'''

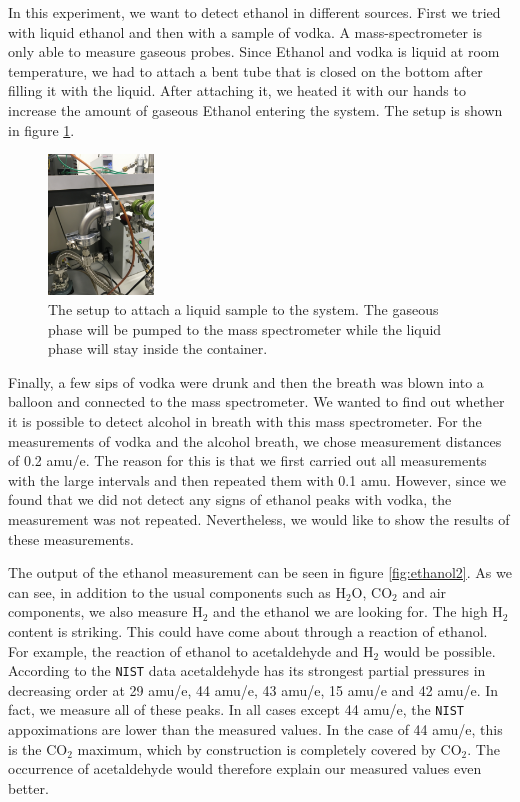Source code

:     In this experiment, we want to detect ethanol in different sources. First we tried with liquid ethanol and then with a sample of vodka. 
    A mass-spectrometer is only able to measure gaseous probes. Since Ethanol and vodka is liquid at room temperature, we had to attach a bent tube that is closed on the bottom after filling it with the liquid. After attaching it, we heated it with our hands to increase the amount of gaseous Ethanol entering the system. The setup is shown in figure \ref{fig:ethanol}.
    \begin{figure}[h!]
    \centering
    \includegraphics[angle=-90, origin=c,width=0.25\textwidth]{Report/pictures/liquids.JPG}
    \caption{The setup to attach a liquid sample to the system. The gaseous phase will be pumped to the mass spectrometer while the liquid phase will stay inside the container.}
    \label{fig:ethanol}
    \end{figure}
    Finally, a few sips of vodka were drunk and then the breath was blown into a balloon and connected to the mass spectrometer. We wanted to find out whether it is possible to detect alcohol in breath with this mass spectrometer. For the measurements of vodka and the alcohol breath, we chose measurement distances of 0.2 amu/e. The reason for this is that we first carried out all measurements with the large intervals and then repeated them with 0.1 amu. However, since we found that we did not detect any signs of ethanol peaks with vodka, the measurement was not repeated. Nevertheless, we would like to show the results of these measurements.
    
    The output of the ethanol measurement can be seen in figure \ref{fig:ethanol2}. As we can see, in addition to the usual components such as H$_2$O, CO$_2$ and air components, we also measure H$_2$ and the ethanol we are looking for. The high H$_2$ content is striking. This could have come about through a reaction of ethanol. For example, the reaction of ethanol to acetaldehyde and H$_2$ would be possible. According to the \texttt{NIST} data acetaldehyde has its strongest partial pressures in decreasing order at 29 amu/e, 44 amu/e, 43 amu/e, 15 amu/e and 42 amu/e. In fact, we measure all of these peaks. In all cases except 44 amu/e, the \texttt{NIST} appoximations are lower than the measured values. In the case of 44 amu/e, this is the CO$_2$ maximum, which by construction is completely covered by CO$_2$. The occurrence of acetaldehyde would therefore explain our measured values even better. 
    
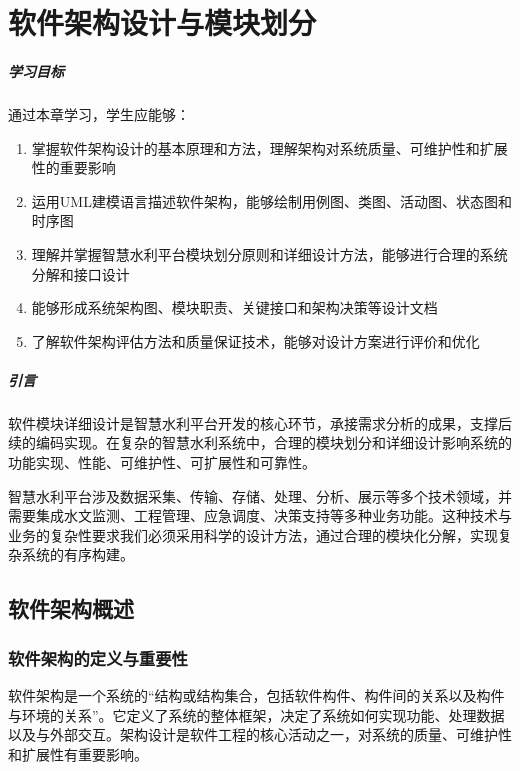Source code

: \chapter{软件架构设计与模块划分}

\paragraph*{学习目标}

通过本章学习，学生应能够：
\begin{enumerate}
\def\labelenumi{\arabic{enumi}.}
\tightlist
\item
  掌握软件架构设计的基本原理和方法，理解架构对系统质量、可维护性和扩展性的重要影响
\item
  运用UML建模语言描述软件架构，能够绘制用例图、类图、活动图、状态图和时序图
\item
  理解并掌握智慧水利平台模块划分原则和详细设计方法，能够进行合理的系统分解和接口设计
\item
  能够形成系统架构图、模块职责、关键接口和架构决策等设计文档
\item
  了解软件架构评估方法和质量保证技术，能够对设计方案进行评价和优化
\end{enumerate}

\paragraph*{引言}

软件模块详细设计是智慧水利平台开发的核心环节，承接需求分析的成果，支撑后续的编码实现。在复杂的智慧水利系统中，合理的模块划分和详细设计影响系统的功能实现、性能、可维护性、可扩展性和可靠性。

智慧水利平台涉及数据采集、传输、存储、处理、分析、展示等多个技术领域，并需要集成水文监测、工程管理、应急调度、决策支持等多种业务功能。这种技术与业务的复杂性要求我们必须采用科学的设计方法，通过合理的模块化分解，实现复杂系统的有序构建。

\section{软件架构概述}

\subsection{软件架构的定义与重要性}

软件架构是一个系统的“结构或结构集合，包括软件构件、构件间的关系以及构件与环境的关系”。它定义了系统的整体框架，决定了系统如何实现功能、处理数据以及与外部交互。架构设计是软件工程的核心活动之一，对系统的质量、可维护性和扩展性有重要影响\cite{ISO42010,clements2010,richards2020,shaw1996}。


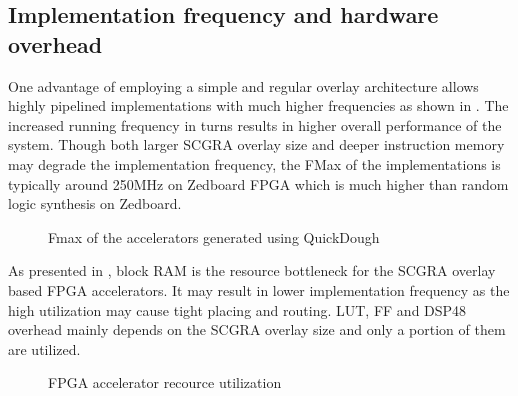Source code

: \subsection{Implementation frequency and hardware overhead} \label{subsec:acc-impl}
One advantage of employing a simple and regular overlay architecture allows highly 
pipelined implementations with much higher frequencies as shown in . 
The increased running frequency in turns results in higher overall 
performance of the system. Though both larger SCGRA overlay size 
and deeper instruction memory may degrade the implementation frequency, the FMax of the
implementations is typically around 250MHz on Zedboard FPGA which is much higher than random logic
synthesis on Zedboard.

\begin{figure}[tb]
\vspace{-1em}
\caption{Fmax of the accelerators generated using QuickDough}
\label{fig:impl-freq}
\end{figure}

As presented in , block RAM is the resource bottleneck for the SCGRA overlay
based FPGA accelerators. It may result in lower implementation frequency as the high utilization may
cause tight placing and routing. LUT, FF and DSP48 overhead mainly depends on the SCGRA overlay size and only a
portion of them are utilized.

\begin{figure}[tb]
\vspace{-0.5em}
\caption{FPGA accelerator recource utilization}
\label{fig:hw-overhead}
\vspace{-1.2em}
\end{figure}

'''
'''

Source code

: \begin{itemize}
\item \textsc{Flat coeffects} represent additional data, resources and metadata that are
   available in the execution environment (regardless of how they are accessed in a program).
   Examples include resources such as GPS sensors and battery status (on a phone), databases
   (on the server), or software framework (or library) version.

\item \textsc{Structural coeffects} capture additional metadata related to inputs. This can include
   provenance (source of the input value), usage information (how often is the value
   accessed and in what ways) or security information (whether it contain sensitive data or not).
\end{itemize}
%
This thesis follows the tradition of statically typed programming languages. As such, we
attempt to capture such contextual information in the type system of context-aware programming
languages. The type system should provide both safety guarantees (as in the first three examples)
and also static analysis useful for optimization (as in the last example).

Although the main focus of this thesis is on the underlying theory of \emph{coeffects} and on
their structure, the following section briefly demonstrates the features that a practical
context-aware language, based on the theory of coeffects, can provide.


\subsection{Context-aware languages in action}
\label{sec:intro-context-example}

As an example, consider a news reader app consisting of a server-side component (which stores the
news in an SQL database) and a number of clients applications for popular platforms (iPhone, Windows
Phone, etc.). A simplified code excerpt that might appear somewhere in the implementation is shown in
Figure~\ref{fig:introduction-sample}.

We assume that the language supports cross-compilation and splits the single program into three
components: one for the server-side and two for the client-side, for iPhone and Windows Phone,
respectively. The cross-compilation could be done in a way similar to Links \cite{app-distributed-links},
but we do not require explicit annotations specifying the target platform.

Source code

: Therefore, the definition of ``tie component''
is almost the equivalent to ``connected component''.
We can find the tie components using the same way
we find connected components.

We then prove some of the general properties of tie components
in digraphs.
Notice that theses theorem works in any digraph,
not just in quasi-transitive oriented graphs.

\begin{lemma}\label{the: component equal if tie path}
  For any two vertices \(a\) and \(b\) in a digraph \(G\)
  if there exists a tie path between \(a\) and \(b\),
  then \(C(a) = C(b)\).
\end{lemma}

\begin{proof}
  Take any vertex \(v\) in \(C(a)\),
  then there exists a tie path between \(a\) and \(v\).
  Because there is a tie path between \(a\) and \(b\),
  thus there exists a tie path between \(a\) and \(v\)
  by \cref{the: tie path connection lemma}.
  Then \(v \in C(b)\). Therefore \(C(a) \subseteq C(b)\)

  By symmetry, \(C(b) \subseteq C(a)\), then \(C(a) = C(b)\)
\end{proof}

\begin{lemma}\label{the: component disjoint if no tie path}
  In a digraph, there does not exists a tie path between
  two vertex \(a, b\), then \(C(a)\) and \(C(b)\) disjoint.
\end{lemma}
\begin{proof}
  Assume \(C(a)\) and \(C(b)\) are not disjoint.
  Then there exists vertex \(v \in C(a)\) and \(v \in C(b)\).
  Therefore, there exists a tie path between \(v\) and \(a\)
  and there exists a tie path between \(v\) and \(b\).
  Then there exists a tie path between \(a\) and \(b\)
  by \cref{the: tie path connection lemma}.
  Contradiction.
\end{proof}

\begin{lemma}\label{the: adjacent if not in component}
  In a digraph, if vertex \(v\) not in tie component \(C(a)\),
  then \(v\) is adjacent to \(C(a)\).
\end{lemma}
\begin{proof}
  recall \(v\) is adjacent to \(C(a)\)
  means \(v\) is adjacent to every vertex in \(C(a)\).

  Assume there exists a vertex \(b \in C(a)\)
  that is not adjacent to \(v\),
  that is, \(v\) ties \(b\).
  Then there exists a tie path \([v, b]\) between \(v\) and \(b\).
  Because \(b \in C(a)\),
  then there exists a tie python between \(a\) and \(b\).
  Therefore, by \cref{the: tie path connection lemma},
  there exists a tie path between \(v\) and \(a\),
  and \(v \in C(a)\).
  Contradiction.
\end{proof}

'''

◆ **Work instruction**: Using the data above, reproduce exactly the lines between those holding "frequency and hardware" and "synthesis on Zedboard.", inclusive, and no others.

◆ **Output**:
: \subsection{Implementation frequency and hardware overhead} \label{subsec:acc-impl}
One advantage of employing a simple and regular overlay architecture allows highly 
pipelined implementations with much higher frequencies as shown in . 
The increased running frequency in turns results in higher overall 
performance of the system. Though both larger SCGRA overlay size 
and deeper instruction memory may degrade the implementation frequency, the FMax of the
implementations is typically around 250MHz on Zedboard FPGA which is much higher than random logic
synthesis on Zedboard.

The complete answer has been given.